小説の中のヒロイン達が感じるもどかしさを今、自分が体験しているのだ。
文字にしたから解った。
私はシジャル様が好きなのだ。
「アルティナ、司書長様は良い男性だわ。ほうって置いたら直ぐにアルティナ以外の女性にもっていかれてしまうんじゃないかしら?私だって結婚していなくてこの前のようにスマートに助けられたら運命を感じてしまうもの」
リベリー姉様の言葉は私の中に染み渡った。
シジャル様の側は居心地が良い。
でも、シジャル様が婚約や結婚をしてしまったら側にはいられない。
シジャル様はお優しい方だから、私以外の困ってる女性がいたら私にしてくれたように他の女性の味方になってしまう。

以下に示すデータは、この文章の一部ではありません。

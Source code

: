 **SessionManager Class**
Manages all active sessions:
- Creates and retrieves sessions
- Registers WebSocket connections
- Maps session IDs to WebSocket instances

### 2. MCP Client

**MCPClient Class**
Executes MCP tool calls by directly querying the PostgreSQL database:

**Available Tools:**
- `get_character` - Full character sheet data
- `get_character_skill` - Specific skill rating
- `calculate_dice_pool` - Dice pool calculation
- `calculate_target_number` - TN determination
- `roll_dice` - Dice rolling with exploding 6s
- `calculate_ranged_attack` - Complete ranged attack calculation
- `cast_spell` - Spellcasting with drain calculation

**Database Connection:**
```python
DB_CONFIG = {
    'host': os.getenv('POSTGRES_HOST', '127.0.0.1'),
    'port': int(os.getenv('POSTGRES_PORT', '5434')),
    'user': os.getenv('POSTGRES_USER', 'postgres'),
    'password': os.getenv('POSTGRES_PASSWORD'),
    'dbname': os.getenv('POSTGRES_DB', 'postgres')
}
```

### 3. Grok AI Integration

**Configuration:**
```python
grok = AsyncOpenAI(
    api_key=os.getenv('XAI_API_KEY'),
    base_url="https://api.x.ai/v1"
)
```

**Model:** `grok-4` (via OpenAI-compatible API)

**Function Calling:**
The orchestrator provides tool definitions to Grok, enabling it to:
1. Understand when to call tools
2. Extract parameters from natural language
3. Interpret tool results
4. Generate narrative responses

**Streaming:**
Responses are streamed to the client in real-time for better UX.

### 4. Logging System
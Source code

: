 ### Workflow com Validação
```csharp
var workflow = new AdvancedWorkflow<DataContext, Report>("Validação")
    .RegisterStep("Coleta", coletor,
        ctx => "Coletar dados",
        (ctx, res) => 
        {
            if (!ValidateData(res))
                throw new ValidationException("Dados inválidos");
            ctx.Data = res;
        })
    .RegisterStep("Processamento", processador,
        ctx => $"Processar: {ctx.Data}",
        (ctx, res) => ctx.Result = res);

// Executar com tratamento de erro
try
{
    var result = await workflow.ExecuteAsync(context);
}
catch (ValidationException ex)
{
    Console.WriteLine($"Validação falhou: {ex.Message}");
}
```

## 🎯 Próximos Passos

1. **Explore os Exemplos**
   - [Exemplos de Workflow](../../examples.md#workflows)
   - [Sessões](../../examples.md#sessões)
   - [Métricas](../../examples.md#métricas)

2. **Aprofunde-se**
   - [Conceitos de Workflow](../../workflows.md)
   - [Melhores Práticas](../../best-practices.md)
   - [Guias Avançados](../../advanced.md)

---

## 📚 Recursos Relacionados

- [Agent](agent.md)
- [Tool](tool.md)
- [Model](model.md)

私は特別な存在じゃないから、他の女性と仲良くしてほしくないなんて我が儘は言えない。
『シジャル様に迷惑ではないでしょうか?』
私が書いた言葉に兄と姉達が苦笑いを浮かべた。
「私と姉様の調べたところ、司書長様はアルティナのことを妹か娘のように思っているみたい」
心臓を槍で貫かれたみたいな痛みがはしる。
思わず心臓の上に手をのせた。
「で、でも!メイデルリーナさんよりは好きだって言ってたわ!」
リベリー姉様のフォローに気持ちが少し浮上した。
「兎に角、アルティナは司書長と婚約を結びたいと思っていると思って良いんだな!」
兄の力強い言葉に私は小さく頷いた。
「解った。僕が必ずアルティナと司書長を結婚させてやる。だから、アルティナも司書長をその気にさせろ!」
兄の言葉に私は頭の中が真っ白になった。
えっ?その気にってなに?
どうやったら良いの?
「アルティナ、この話は司書長が嫌だと言ったら、どうにもならない話だ。アルティナが頑張って司書長にずっと一緒にいたいと思わせなければいけない話だ!解るな!」
解りたくない、でも、解ってしまう。
ずっと一緒にいたいと思わせる。
私は顔に不安を滲ませた。
「勿論、姉様も私も協力するわ!」
「そうよ!ラフラの言う通りよ!自信をもって!」
姉達の言葉に勇気をもらい、私は立ち上がった。
できることをするんだ!
シジャル様との穏やかな時間をキープするために!
私は拳を握りしめた。
そして、シジャル様を誘惑し、好きになってもらうと決意したのだった。